The Indian contingent provided its own hospitals, staff, hospital-equipment, and transport. The troops disembarked at Ismailia on 22 Aug, and were at once pushed forward. On 24 Aug, a section of No 3 Field Hospital and No 1 Bearer Company moved out to join the troops in front; the former by rail, the latter by marching, as there was no animal transport available.
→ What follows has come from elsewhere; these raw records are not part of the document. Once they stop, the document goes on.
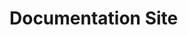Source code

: <!--
SPDX-FileCopyrightText: 2022 - 2024 Ali Sajid Imami

SPDX-License-Identifier: MIT
-->

# Documentation Site

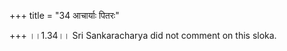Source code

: +++
title = "34 आचार्याः पितरः"

+++
।।1.34।। Sri Sankaracharya did not comment on this sloka.  
  

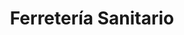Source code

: ---
title: "Ferretería Sanitario"
url: /ciudad-autonoma-de-buenos-aires/ferreteria-sanitario/
shop: Eisenwaren
---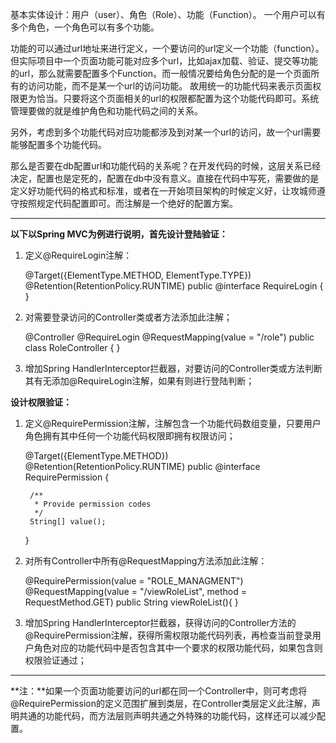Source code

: <!---
markmeta_author: wongoo
markmeta_date: 2014-11-30 06:24:12
slug: annotation-auth
markmeta_title: 基于注解的权限验证方案
wordpress_id: 756
markmeta_categories: Experience
markmeta_tags: annotation,architecture,authentication,authorization,spring
-->

基本实体设计：用户（user）、角色（Role）、功能（Function）。 一个用户可以有多个角色，一个角色可以有多个功能。

功能的可以通过url地址来进行定义，一个要访问的url定义一个功能（function）。但实际项目中一个页面功能可能对应多个url，比如ajax加载、验证、提交等功能的url，那么就需要配置多个Function。而一般情况要给角色分配的是一个页面所有的访问功能，而不是某一个url的访问功能。 故用统一的功能代码来表示页面权限更为恰当。只要将这个页面相关的url的权限都配置为这个功能代码即可。系统管理要做的就是维护角色和功能代码之间的关系。

另外，考虑到多个功能代码对应功能都涉及到对某一个url的访问，故一个url需要能够配置多个功能代码。

那么是否要在db配置url和功能代码的关系呢？在开发代码的时候，这层关系已经决定，配置也是定死的，配置在db中没有意义。直接在代码中写死，需要做的是定义好功能代码的格式和标准，或者在一开始项目架构的时候定义好，让攻城师遵守按照规定代码配置即可。而注解是一个绝好的配置方案。


* * *


**以下以Spring MVC为例进行说明，首先设计登陆验证：**
1. 定义@RequireLogin注解：

    @Target({ElementType.METHOD, ElementType.TYPE})
    @Retention(RetentionPolicy.RUNTIME)
    public @interface RequireLogin {
    }

2. 对需要登录访问的Controller类或者方法添加此注解；

    @Controller
    @RequireLogin
    @RequestMapping(value = "/role")
    public class RoleController {
    }

3. 增加Spring HandlerInterceptor拦截器，对要访问的Controller类或方法判断其有无添加@RequireLogin注解，如果有则进行登陆判断；

**设计权限验证：**
1. 定义@RequirePermission注解，注解包含一个功能代码数组变量，只要用户角色拥有其中任何一个功能代码权限即拥有权限访问；

    @Target({ElementType.METHOD})
    @Retention(RetentionPolicy.RUNTIME)
    public @interface RequirePermission {
    
        /**
         * Provide permission codes
         */
        String[] value();
    
    }

2. 对所有Controller中所有@RequestMapping方法添加此注解：

    @RequirePermission(value = "ROLE_MANAGMENT")
    @RequestMapping(value = "/viewRoleList", method = RequestMethod.GET)
    public String viewRoleList(){
    }

3. 增加Spring HandlerInterceptor拦截器，获得访问的Controller方法的@RequirePermission注解，获得所需权限功能代码列表，再检查当前登录用户角色对应的功能代码中是否包含其中一个要求的权限功能代码，如果包含则权限验证通过；


* * *


**注：**如果一个页面功能要访问的url都在同一个Controller中，则可考虑将@RequirePermission的定义范围扩展到类层，在Controller类层定义此注解，声明共通的功能代码，而方法层则声明共通之外特殊的功能代码，这样还可以减少配置。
The subordinate medical establishment consisted of about 820 men of all ranks of the Army Hospital Corps. The men of the Army Hospital Corps, had not only to tend the sick and wounded within the hospital, but had also to haul equipment and stores from the ships to the hospital. So great was the demand on transport to provide ammunition, food, and shelter for the troops in front, that it was almost impossible to get anything else pushed forward. Medicines, medical comforts and surgical appliances, had to be sent up daily in small instalments, in the personal charge of medical officers or orderlies.
Between 1882 and 1885, about 35 female military nurses served in Egypt and the Sudan. The nurses were recruited from different hospitals with one female superintendent in charge.
One of the five nurses who proceeded with the Army on active service and ordered to go to the Battalion Surgical Hospital at Fort Chambray Gozo was Miss Clara Lee.
Royal Naval Hospital Bighi
Deputy Inspector General J N Dick RN took charge of the Royal Naval Hospital at Malta. He succeeded Deputy Inspector General George Birnie Hill who died from chronic dysentery at Malta on 6 Jan 1882. A memorial in granite and Sicilian marble was erected in the Naval Cemetery by his friends as a mark of esteem and respect.